--- The data ---

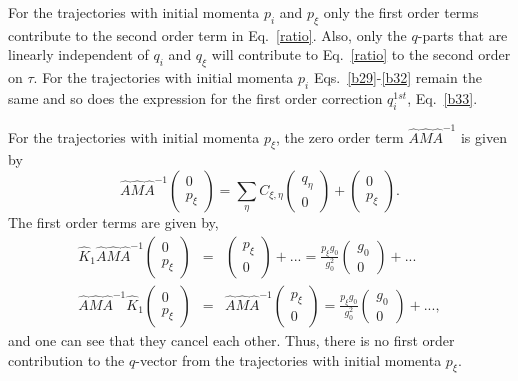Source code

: \documentclass[journal=jpcafh,manuscript=article]{achemso}
\begin{document}
For the trajectories with initial momenta $p_i$ and $p_\xi$ only
the first order terms contribute to the second order term in
Eq.~\ref{ratio}. Also, only the $q$-parts that are linearly
independent of $q_i$ and $q_\xi$ will contribute to Eq.~\ref{ratio} to
the second order on $\tau$. For the trajectories with
initial momenta $p_i$ Eqs.~\ref{b29}-\ref{b32} remain the same and so
does the expression for the first order correction $q^{1st}_i$,
Eq.~\ref{b33}.

For the trajectories with initial momenta $p_\xi$, the zero order term
$\hat{A}\hat{M}\hat{A}^{-1}$ is given by
\begin{equation}
  \label{c16}
  \hat{A}\hat{M}\hat{A}^{-1}\left(\begin{array}{c}0\\p_\xi\end{array}\right)
  = \sum_{\eta}C_{\xi,\eta}\left(\begin{array}{c}q_\eta\\0\end{array}\right)+\left(\begin{array}{c}0\\p_\xi\end{array}\right).
 \end{equation}
The first order terms are given by,
\begin{eqnarray}
  \label{c17}
  \hat{K}_1\hat{A}\hat{M}\hat{A}^{-1}\left(\begin{array}{c}0\\p_\xi\end{array}\right)
  &=&\left(\begin{array}{c}p_\xi\\0\end{array}\right)+...
  =\frac{p_{\xi}g_0}{g_0^2}\left(\begin{array}{c}g_0\\0\end{array}\right)+...
  \\
  \label{c18}
  \hat{A}\hat{M}\hat{A}^{-1}\hat{K}_1\left(\begin{array}{c}0\\p_\xi\end{array}\right)
  &=&\hat{A}\hat{M}\hat{A}^{-1}\left(\begin{array}{c}p_\xi\\0\end{array}\right)
 =\frac{p_{\xi}g_0}{g_0^2}\left(\begin{array}{c}g_0\\0\end{array}\right)+...,
\end{eqnarray}
and one can see that they cancel each other. Thus, there is no first order
contribution to the $q$-vector from the trajectories with initial momenta $p_\xi$.
\end{document}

---

--- Exercise details ---
Where the line containing "contribution to the" appears, begin a word-for-word copy and carry it through the last line of the listing, leaving out all other lines.

--- Reply to the exercise ---
contribution to the $q$-vector from the trajectories with initial momenta $p_\xi$.
\end{document}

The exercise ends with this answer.